Down to earth learning
aliens have landed on planet Earth. A body believed to be that of an extra terrestrial was discovered in a field in Scotland, near the crash site of an unidentified aircraft. Scientists are working round the clock to establish whether the creatures are a threat to life on Earth.
This scenario is not just the stuff of sci-fi pulp, but one of several faced by around 1,000 pupils on an innovative summer programme at Strathclyde University. Rather than helping older pupils get the grades to go to university, Summer Academy @ Strathclyde aims to catch younger pupils as they prepare to enter their fourth year, before they lose an interest in learning.
The academy has had an impressive impact since its launch in 1999. Participants tend to do better in exams than previously anticipated, with results above the national averages.
The eight-week academy with a new cohort every two weeks is aimed at young people with the potential to do well academically but who might not otherwise consider higher education. Pupils are drawn from about 130 schools in the west and south-west of Scotland.
It works on the principle of "challenge learning", a concept developed by the Innovative Routes to Learning Team at the university. This sees young people participating in a wide variety of energetic tasks and learning new skills, almost unawares.
The scientists in the Alien Invasion challenge, for example, are asked to make "alien slime" and compare this to samples found at the crash site; while delighting at the gooey mess they have created, they are also building their science skills. Other challenges could see pupils forming political parties aimed at young people (Get the Party Started) or producing eye-catching packaging for fruit (Futuristic Fruit).
Longer "mega-challenges", which last for more than two days, may challenge participants to put on a fashion show, produce a magazine or work on a French version of the TV programme Can't Cook, Won't Cook. The pupils also take part in a Highland Games, including a colourful parade, and a graduation ceremony organised by some of the young people.
The actitivities are overseen by mentors in their late teens and early 20s, several of whom attended the academy as pupils themselves. Their youth helps them relate to the young people better.
Many aspects of the academy cross-curricular work, flexibility, active learning, social skills, older people mentoring younger people have become part of a mainstream debate on the future of Scottish education.

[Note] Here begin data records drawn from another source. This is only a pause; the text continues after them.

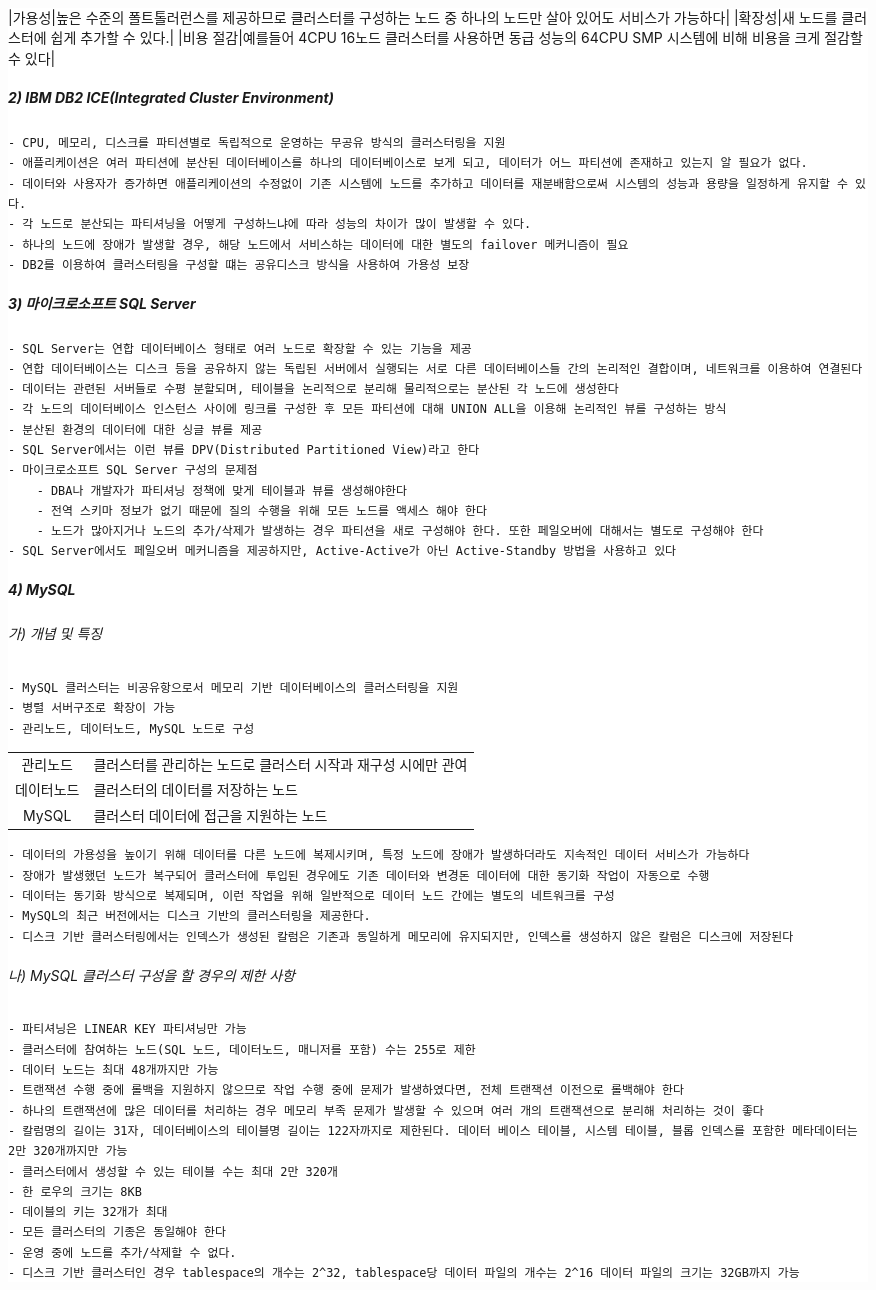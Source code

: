 |가용성|높은 수준의 폴트톨러런스를 제공하므로 클러스터를 구성하는 노드 중 하나의 노드만 살아 있어도 서비스가 가능하다|
|확장성|새 노드를 클러스터에 쉽게 추가할 수 있다.|
|비용 절감|예를들어 4CPU 16노드 클러스터를 사용하면 동급 성능의 64CPU SMP 시스템에 비해 비용을 크게 절감할 수 있다|

##### 2) IBM DB2 ICE(Integrated Cluster Environment)
    - CPU, 메모리, 디스크를 파티션별로 독립적으로 운영하는 무공유 방식의 클러스터링을 지원
    - 애플리케이션은 여러 파티션에 분산된 데이터베이스를 하나의 데이터베이스로 보게 되고, 데이터가 어느 파티션에 존재하고 있는지 알 필요가 없다.
    - 데이터와 사용자가 증가하면 애플리케이션의 수정없이 기존 시스템에 노드를 추가하고 데이터를 재분배함으로써 시스템의 성능과 용량을 일정하게 유지할 수 있다.
    - 각 노드로 분산되는 파티셔닝을 어떻게 구성하느냐에 따라 성능의 차이가 많이 발생할 수 있다.
    - 하나의 노드에 장애가 발생할 경우, 해당 노드에서 서비스하는 데이터에 대한 별도의 failover 메커니즘이 필요
    - DB2를 이용하여 클러스터링을 구성할 떄는 공유디스크 방식을 사용하여 가용성 보장
##### 3) 마이크로소프트 SQL Server
    - SQL Server는 연합 데이터베이스 형태로 여러 노드로 확장할 수 있는 기능을 제공
    - 연합 데이터베이스는 디스크 등을 공유하지 않는 독립된 서버에서 실행되는 서로 다른 데이터베이스들 간의 논리적인 결합이며, 네트워크를 이용하여 연결된다
    - 데이터는 관련된 서버들로 수평 분할되며, 테이블을 논리적으로 분리해 물리적으로는 분산된 각 노드에 생성한다
    - 각 노드의 데이터베이스 인스턴스 사이에 링크를 구성한 후 모든 파티션에 대해 UNION ALL을 이용해 논리적인 뷰를 구성하는 방식
    - 분산된 환경의 데이터에 대한 싱글 뷰를 제공
    - SQL Server에서는 이런 뷰를 DPV(Distributed Partitioned View)라고 한다
    - 마이크로소프트 SQL Server 구성의 문제점
        - DBA나 개발자가 파티셔닝 정책에 맞게 테이블과 뷰를 생성해야한다
        - 전역 스키마 정보가 없기 때문에 질의 수행을 위해 모든 노드를 액세스 해야 한다
        - 노드가 많아지거나 노드의 추가/삭제가 발생하는 경우 파티션을 새로 구성해야 한다. 또한 페일오버에 대해서는 별도로 구성해야 한다
    - SQL Server에서도 페일오버 메커니즘을 제공하지만, Active-Active가 아닌 Active-Standby 방법을 사용하고 있다
##### 4) MySQL
###### 가) 개념 및 특징
    - MySQL 클러스터는 비공유항으로서 메모리 기반 데이터베이스의 클러스터링을 지원
    - 병렬 서버구조로 확장이 가능
    - 관리노드, 데이터노드, MySQL 노드로 구성
|||
|:--:|:--|
|관리노드|클러스터를 관리하는 노드로 클러스터 시작과 재구성 시에만 관여|
|데이터노드|클러스터의 데이터를 저장하는 노드|
|MySQL|클러스터 데이터에 접근을 지원하는 노드|
    - 데이터의 가용성을 높이기 위해 데이터를 다른 노드에 복제시키며, 특정 노드에 장애가 발생하더라도 지속적인 데이터 서비스가 가능하다
    - 장애가 발생했던 노드가 복구되어 클러스터에 투입된 경우에도 기존 데이터와 변경돈 데이터에 대한 동기화 작업이 자동으로 수행
    - 데이터는 동기화 방식으로 복제되며, 이런 작업을 위해 일반적으로 데이터 노드 간에는 별도의 네트워크를 구성
    - MySQL의 최근 버전에서는 디스크 기반의 클러스터링을 제공한다.
    - 디스크 기반 클러스터링에서는 인덱스가 생성된 칼럼은 기존과 동일하게 메모리에 유지되지만, 인덱스를 생성하지 않은 칼럼은 디스크에 저장된다
###### 나) MySQL 클러스터 구성을 할 경우의 제한 사항
    - 파티셔닝은 LINEAR KEY 파티셔닝만 가능
    - 클러스터에 참여하는 노드(SQL 노드, 데이터노드, 매니저를 포함) 수는 255로 제한
    - 데이터 노드는 최대 48개까지만 가능
    - 트랜잭션 수행 중에 롤백을 지원하지 않으므로 작업 수행 중에 문제가 발생하였다면, 전체 트랜잭션 이전으로 롤백해야 한다
    - 하나의 트랜잭션에 많은 데이터를 처리하는 경우 메모리 부족 문제가 발생할 수 있으며 여러 개의 트랜잭션으로 분리해 처리하는 것이 좋다
    - 칼럼명의 길이는 31자, 데이터베이스의 테이블명 길이는 122자까지로 제한된다. 데이터 베이스 테이블, 시스템 테이블, 블롭 인덱스를 포함한 메타데이터는 2만 320개까지만 가능
    - 클러스터에서 생성할 수 있는 테이블 수는 최대 2만 320개
    - 한 로우의 크기는 8KB
    - 데이블의 키는 32개가 최대
    - 모든 클러스터의 기종은 동일해야 한다
    - 운영 중에 노드를 추가/삭제할 수 없다.
    - 디스크 기반 클러스터인 경우 tablespace의 개수는 2^32, tablespace당 데이터 파일의 개수는 2^16 데이터 파일의 크기는 32GB까지 가능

"Its ethos is absolutely at the heart of A Curriculum for Excel-lence," says Christine Percival, the director. "Summer academy has all the pre-requisites of the new curriculum already in place."
She believes the academy model could be replicated in schools. "Not every day in a secondary has to be the same. It would be good to close down for half-a day, or a full day, every term and get all the pupils mixing in challenges."
Shannon McMeeking, 14, of St Andrew's Secondary in Glasgow, was not hugely enthusiastic about giving up part of her summer, but soon changed her mind. "I thought there would be a bit of writing, but it's actually quite fun," she said. "I didn't think it would be about finding out how to kill aliens or things like that."
Shannon had never been interested in chemistry or biology before coming to the academy, but these are subjects she would now consider taking.
Mentor Ali Sholi, a PE teacher about to enter his probationary year, says: "There's a lot of group work this is not a quiet environment. We're like big brothers and sisters, so there's a lot more scope for discussion and for the kids to be more open."
The challenges are not restricted to the summer academy as staff work with 9,000 young people in schools at other times of the year, address varied issues such as the transition from primary to secondary school, study skills, and the Neet (not in education, employment or training) group.